▶ **Exercise brief**
From the first line of the data down to the line bearing "<strong>GRDE, LED Lenser, Black", output every line exactly and include no pictures.

▶ **Stored entries**
- Opening Delimiter -
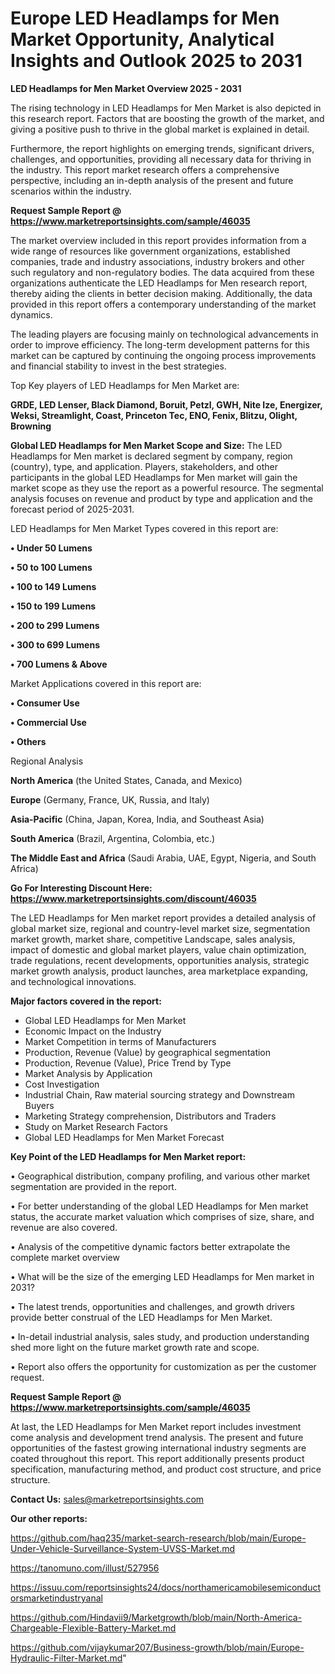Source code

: # Europe LED Headlamps for Men Market Opportunity, Analytical Insights and Outlook 2025 to 2031

<Strong> LED Headlamps for Men Market Overview 2025 - 2031</strong>

The rising technology in LED Headlamps for Men Market is also depicted in this research report. Factors that are boosting the growth of the market, and giving a positive push to thrive in the global market is explained in detail.

Furthermore, the report highlights on emerging trends, significant drivers, challenges, and opportunities, providing all necessary data for thriving in the industry. This report market research offers a comprehensive perspective, including an in-depth analysis of the present and future scenarios within the industry.

<strong>Request Sample Report @ <a href=https://www.marketreportsinsights.com/sample/46035>https://www.marketreportsinsights.com/sample/46035</a></strong>

The market overview included in this report provides information from a wide range of resources like government organizations, established companies, trade and industry associations, industry brokers and other such regulatory and non-regulatory bodies. The data acquired from these organizations authenticate the LED Headlamps for Men research report, thereby aiding the clients in better decision making. Additionally, the data provided in this report offers a contemporary understanding of the market dynamics.

The leading players are focusing mainly on technological advancements in order to improve efficiency. The long-term development patterns for this market can be captured by continuing the ongoing process improvements and financial stability to invest in the best strategies.

Top Key players of LED Headlamps for Men Market are:

<strong>GRDE, LED Lenser, Black Diamond, Boruit, Petzl, GWH, Nite Ize, Energizer, Weksi, Streamlight, Coast, Princeton Tec, ENO, Fenix, Blitzu, Olight, Browning</strong>

<strong><b>Global LED Headlamps for Men Market Scope and Size:</b></strong>
The LED Headlamps for Men market is declared segment by company, region (country), type, and application. Players, stakeholders, and other participants in the global LED Headlamps for Men market will gain the market scope as they use the report as a powerful resource. The segmental analysis focuses on revenue and product by type and application and the forecast period of 2025-2031.

LED Headlamps for Men Market Types covered in this report are:

<strong>•  Under 50 Lumens

•  50 to 100 Lumens

•  100 to 149 Lumens

•  150 to 199 Lumens

•  200 to 299 Lumens

•  300 to 699 Lumens

•  700 Lumens & Above</strong>

Market Applications covered in this report are:

<strong>•  Consumer Use

•  Commercial Use

•  Others</strong> 

Regional Analysis

<strong>North America</strong> (the United States, Canada, and Mexico)

<strong>Europe</strong> (Germany, France, UK, Russia, and Italy)

<strong>Asia-Pacific</strong> (China, Japan, Korea, India, and Southeast Asia)

<strong>South America</strong> (Brazil, Argentina, Colombia, etc.)

<strong>The Middle East and Africa</strong> (Saudi Arabia, UAE, Egypt, Nigeria, and South Africa)

<strong>Go For Interesting Discount Here: <a href=https://www.marketreportsinsights.com/discount/46035>https://www.marketreportsinsights.com/discount/46035</a></strong>

The LED Headlamps for Men market report provides a detailed analysis of global market size, regional and country-level market size, segmentation market growth, market share, competitive Landscape, sales analysis, impact of domestic and global market players, value chain optimization, trade regulations, recent developments, opportunities analysis, strategic market growth analysis, product launches, area marketplace expanding, and technological innovations.

<strong><b>Major factors covered in the report:</b></strong>
<ul>
  <li>Global LED Headlamps for Men Market </li>
  <li>Economic Impact on the Industry</li>
  <li>Market Competition in terms of Manufacturers</li>
  <li>Production, Revenue (Value) by geographical segmentation</li>
  <li>Production, Revenue (Value), Price Trend by Type</li>
  <li>Market Analysis by Application</li>
  <li>Cost Investigation</li>
  <li>Industrial Chain, Raw material sourcing strategy and Downstream Buyers</li>
  <li>Marketing Strategy comprehension, Distributors and Traders</li>
  <li>Study on Market Research Factors</li>
  <li>Global LED Headlamps for Men Market Forecast</li>
</ul>

<strong><b>Key Point of the LED Headlamps for Men Market report:</b></strong>

• Geographical distribution, company profiling, and various other market segmentation are provided in the report.

• For better understanding of the global LED Headlamps for Men market status, the accurate market valuation which comprises of size, share, and revenue are also covered.

• Analysis of the competitive dynamic factors better extrapolate the complete market overview

• What will be the size of the emerging LED Headlamps for Men market in 2031?

• The latest trends, opportunities and challenges, and growth drivers provide better construal of the LED Headlamps for Men Market.

• In-detail industrial analysis, sales study, and production understanding shed more light on the future market growth rate and scope.

• Report also offers the opportunity for customization as per the customer request.

<strong>Request Sample Report @ <a href=https://www.marketreportsinsights.com/sample/46035>https://www.marketreportsinsights.com/sample/46035</a></strong>

At last, the LED Headlamps for Men Market report includes investment come analysis and development trend analysis. The present and future opportunities of the fastest growing international industry segments are coated throughout this report. This report additionally presents product specification, manufacturing method, and product cost structure, and price structure.

<strong>Contact Us:</strong>
sales@marketreportsinsights.com

<strong>Our other reports:</strong>

<a href=https://github.com/haq235/market-search-research/blob/main/Europe-Under-Vehicle-Surveillance-System-UVSS-Market.md>https://github.com/haq235/market-search-research/blob/main/Europe-Under-Vehicle-Surveillance-System-UVSS-Market.md</a>

<a href=https://tanomuno.com/illust/527956>https://tanomuno.com/illust/527956</a>

<a href=https://issuu.com/reportsinsights24/docs/northamericamobilesemiconductorsmarketindustryanal>https://issuu.com/reportsinsights24/docs/northamericamobilesemiconductorsmarketindustryanal</a>

<a href=https://github.com/Hindavii9/Marketgrowth/blob/main/North-America-Chargeable-Flexible-Battery-Market.md>https://github.com/Hindavii9/Marketgrowth/blob/main/North-America-Chargeable-Flexible-Battery-Market.md</a>

<a href=https://github.com/vijaykumar207/Business-growth/blob/main/Europe-Hydraulic-Filter-Market.md>https://github.com/vijaykumar207/Business-growth/blob/main/Europe-Hydraulic-Filter-Market.md</a>"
- Closing Delimiter -
▶ **Output of the task**
Source code

: # Europe LED Headlamps for Men Market Opportunity, Analytical Insights and Outlook 2025 to 2031

<Strong> LED Headlamps for Men Market Overview 2025 - 2031</strong>

The rising technology in LED Headlamps for Men Market is also depicted in this research report. Factors that are boosting the growth of the market, and giving a positive push to thrive in the global market is explained in detail.

Furthermore, the report highlights on emerging trends, significant drivers, challenges, and opportunities, providing all necessary data for thriving in the industry. This report market research offers a comprehensive perspective, including an in-depth analysis of the present and future scenarios within the industry.

<strong>Request Sample Report @ <a href=https://www.marketreportsinsights.com/sample/46035>https://www.marketreportsinsights.com/sample/46035</a></strong>

The market overview included in this report provides information from a wide range of resources like government organizations, established companies, trade and industry associations, industry brokers and other such regulatory and non-regulatory bodies. The data acquired from these organizations authenticate the LED Headlamps for Men research report, thereby aiding the clients in better decision making. Additionally, the data provided in this report offers a contemporary understanding of the market dynamics.

The leading players are focusing mainly on technological advancements in order to improve efficiency. The long-term development patterns for this market can be captured by continuing the ongoing process improvements and financial stability to invest in the best strategies.

Top Key players of LED Headlamps for Men Market are:

<strong>GRDE, LED Lenser, Black Diamond, Boruit, Petzl, GWH, Nite Ize, Energizer, Weksi, Streamlight, Coast, Princeton Tec, ENO, Fenix, Blitzu, Olight, Browning</strong>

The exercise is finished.